You can add up to 3 conditions per alert policy.

  1. In step 2:

    • Select a Project, then enter a Display name (optional) and a Name for the alert (this field is mandatory and will be filled in automatically if you provide a display name).

    • Enter a description (optional) and set the Severity to one of the following:

      • High: A critical incident with a very high impact.

      • Medium: A major incident with a significant impact.

      • Low: A minor incident with low impact.

  • Select or add Labels.
    Labels have a specific format and must conform to the following rules:
    • key: value format
    • key can contain only lowercase alphanumeric characters, underscores, and dashes; must start with a letter and end with an alphanumeric character; maximum length 63 characters
    • value can contain Unicode characters; maximum length 200 characters
    • Maximum of 20 labels attached

    The added Labels will be sent along with the alert notification when the policy’s conditions are met.

  1. In step 3, select from the list menu an Alert Method you want to attach to your Alert policy. To attach an Alert Method, you must first configure it:
    • In the Integrations > Alert Methods tab in the UI
    • via sloctl

Role-Based Access Control

Nobl9 supports Role-Based Access Control (RBAC) to enable granular user permissions and access to resources in the Nobl9 platform.

There are two levels of permissions, the organization level and the project level:

  • Organization roles enable access across the Nobl9 platform. Users can be assigned the Organization Admin, User, or Viewer role depending on the desired access rights.

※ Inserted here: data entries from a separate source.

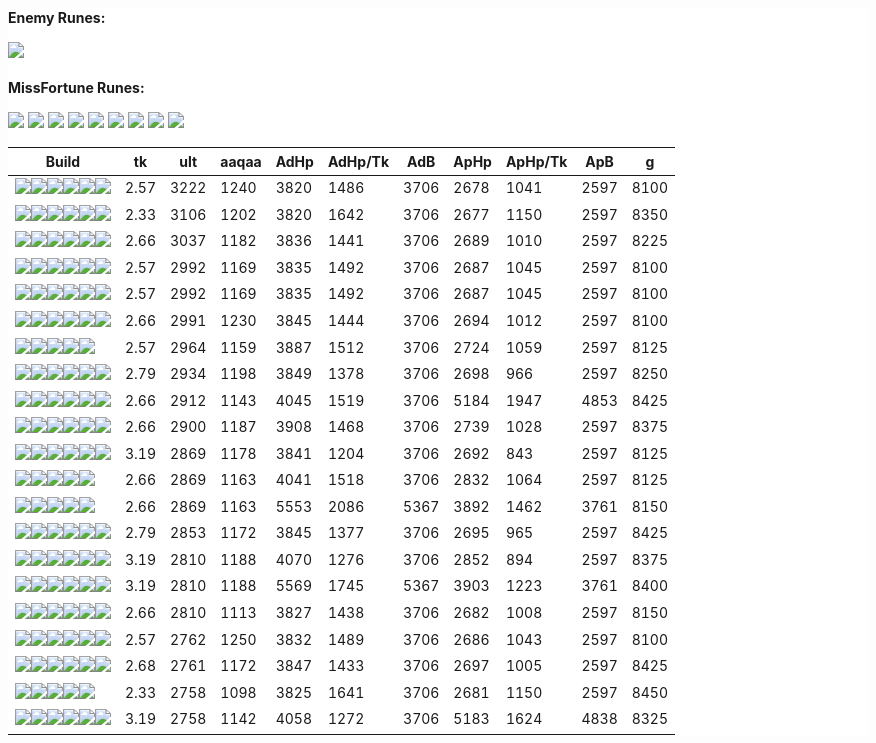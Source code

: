 

**Enemy Runes:**





![](/StatMods/StatModsArmorIcon.png)



**MissFortune Runes:**


![](/Styles/Precision/PressTheAttack/PressTheAttack.png)
![](/Styles/Precision/Overheal.png)
![](/Styles/Precision/LegendAlacrity/LegendAlacrity.png)
![](/Styles/Precision/CutDown/CutDown.png)
![](/Styles/Sorcery/AbsoluteFocus/AbsoluteFocus.png)
![](/Styles/Sorcery/GatheringStorm/GatheringStorm.png)
![](/StatMods/StatModsAttackSpeedIcon.png)
![](/StatMods/StatModsAdaptiveForceIcon.png)
![](/StatMods/StatModsArmorIcon.png)





 Build |tk|ult|aaqaa|AdHp|AdHp/Tk|AdB|ApHp|ApHp/Tk|ApB|g
-|-|-|-|-|-|-|-|-|-|-
![](/item/6691.png)![](/item/6676.png)![](/item/1001.png)![](/item/1053.png)![](/item/1055.png)![](/item/1036.png)|2.57|3222|1240|3820|1486|3706|2678|1041|2597|8100
![](/item/6691.png)![](/item/3179.png)![](/item/1001.png)![](/item/1053.png)![](/item/1055.png)![](/item/1038.png)|2.33|3106|1202|3820|1642|3706|2677|1150|2597|8350
![](/item/6691.png)![](/item/6695.png)![](/item/1001.png)![](/item/1053.png)![](/item/1055.png)![](/item/1037.png)|2.66|3037|1182|3836|1441|3706|2689|1010|2597|8225
![](/item/6691.png)![](/item/6693.png)![](/item/1001.png)![](/item/1053.png)![](/item/1055.png)![](/item/1036.png)|2.57|2992|1169|3835|1492|3706|2687|1045|2597|8100
![](/item/6691.png)![](/item/6696.png)![](/item/1001.png)![](/item/1053.png)![](/item/1055.png)![](/item/1036.png)|2.57|2992|1169|3835|1492|3706|2687|1045|2597|8100
![](/item/6691.png)![](/item/3036.png)![](/item/1001.png)![](/item/1053.png)![](/item/1055.png)![](/item/1036.png)|2.66|2991|1230|3845|1444|3706|2694|1012|2597|8100
![](/item/6691.png)![](/item/3074.png)![](/item/1001.png)![](/item/1055.png)![](/item/1037.png)|2.57|2964|1159|3887|1512|3706|2724|1059|2597|8125
![](/item/6676.png)![](/item/3179.png)![](/item/1001.png)![](/item/1053.png)![](/item/1055.png)![](/item/1038.png)|2.79|2934|1198|3849|1378|3706|2698|966|2597|8250
![](/item/6691.png)![](/item/3156.png)![](/item/1001.png)![](/item/1053.png)![](/item/1055.png)![](/item/1037.png)|2.66|2912|1143|4045|1519|3706|5184|1947|4853|8425
![](/item/3074.png)![](/item/6676.png)![](/item/1001.png)![](/item/1055.png)![](/item/1037.png)![](/item/1036.png)|2.66|2900|1187|3908|1468|3706|2739|1028|2597|8375
![](/item/6676.png)![](/item/6695.png)![](/item/1001.png)![](/item/1053.png)![](/item/1055.png)![](/item/1037.png)|3.19|2869|1178|3841|1204|3706|2692|843|2597|8125
![](/item/6691.png)![](/item/3072.png)![](/item/1001.png)![](/item/1055.png)![](/item/1037.png)|2.66|2869|1163|4041|1518|3706|2832|1064|2597|8125
![](/item/6691.png)![](/item/6673.png)![](/item/1001.png)![](/item/1055.png)![](/item/1038.png)|2.66|2869|1163|5553|2086|5367|3892|1462|3761|8150
![](/item/6676.png)![](/item/3004.png)![](/item/1001.png)![](/item/1053.png)![](/item/1055.png)![](/item/1037.png)|2.79|2853|1172|3845|1377|3706|2695|965|2597|8425
![](/item/6676.png)![](/item/3072.png)![](/item/1001.png)![](/item/1055.png)![](/item/1037.png)![](/item/1036.png)|3.19|2810|1188|4070|1276|3706|2852|894|2597|8375
![](/item/6676.png)![](/item/6673.png)![](/item/1001.png)![](/item/1055.png)![](/item/1038.png)![](/item/1036.png)|3.19|2810|1188|5569|1745|5367|3903|1223|3761|8400
![](/item/6691.png)![](/item/3006.png)![](/item/1053.png)![](/item/1055.png)![](/item/1038.png)![](/item/1038.png)|2.66|2810|1113|3827|1438|3706|2682|1008|2597|8150
![](/item/6691.png)![](/item/3095.png)![](/item/1001.png)![](/item/1053.png)![](/item/1055.png)![](/item/1036.png)|2.57|2762|1250|3832|1489|3706|2686|1043|2597|8100
![](/item/6676.png)![](/item/3508.png)![](/item/1001.png)![](/item/1053.png)![](/item/1055.png)![](/item/1037.png)|2.68|2761|1172|3847|1433|3706|2697|1005|2597|8425
![](/item/6691.png)![](/item/3004.png)![](/item/1053.png)![](/item/1055.png)![](/item/3006.png)|2.33|2758|1098|3825|1641|3706|2681|1150|2597|8450
![](/item/6676.png)![](/item/3156.png)![](/item/1001.png)![](/item/1053.png)![](/item/1055.png)![](/item/1037.png)|3.19|2758|1142|4058|1272|3706|5183|1624|4838|8325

  • Project roles enable users to access a project and its underlying resources, such as services or SLOs. Project-level roles include Project Owner, Editor, Viewer, and Integrations User.

For more detailed information, refer to the RBAC section of the documentation.

Getting Started with sloctl

Now that you've set up your first SLO and attached an Alert Policy to it, you can install our Command Line Interface, sloctl.

tip

For detailed instructions on installing, configuring, and using sloctl, refer to the sloctl User Guide.

Check sloctl User Guide and YAML Guide for details on creating and modifying Nobl9 resources through sloctl.

Prerequisites

To ensure a great onboarding experience with sloctl:

  1. Use a Mac, Linux, or Windows machine to run sloctl.
    The Nobl9 command-line utility makes creating and updating many SLOs at once easy. See sloctl User Guide for more details.

  2. Select a Kubernetes cluster or any Docker environment—or use a Docker environment on your local machine—to run the Nobl9 Agent.
    The Nobl9 Agent collects Service Level Indicator (SLI) metrics from your existing metrics systems, such as Datadog, New Relic, or Prometheus.

  3. Verify that you received an email from Nobl9 with a link to set up your user account.

Setting Up sloctl

The command-line interface (CLI) for Nobl9 is named sloctl. You can use the sloctl CLI to create or update multiple SLOs simultaneously, create or update numerous thresholds, or update SLOs as part of continuous integration/continuous delivery (CI/CD).

The web user interface is available to give you an easy way to create and update SLOs and to familiarize you with the features available in Nobl9. At the same time, sloctl aims to provide a systematic and automated approach to maintaining SLOs as code.

tip

Be sure to check out the Use Case of SLO Configuration to walk through creating an SLO for a sample service using sloctl.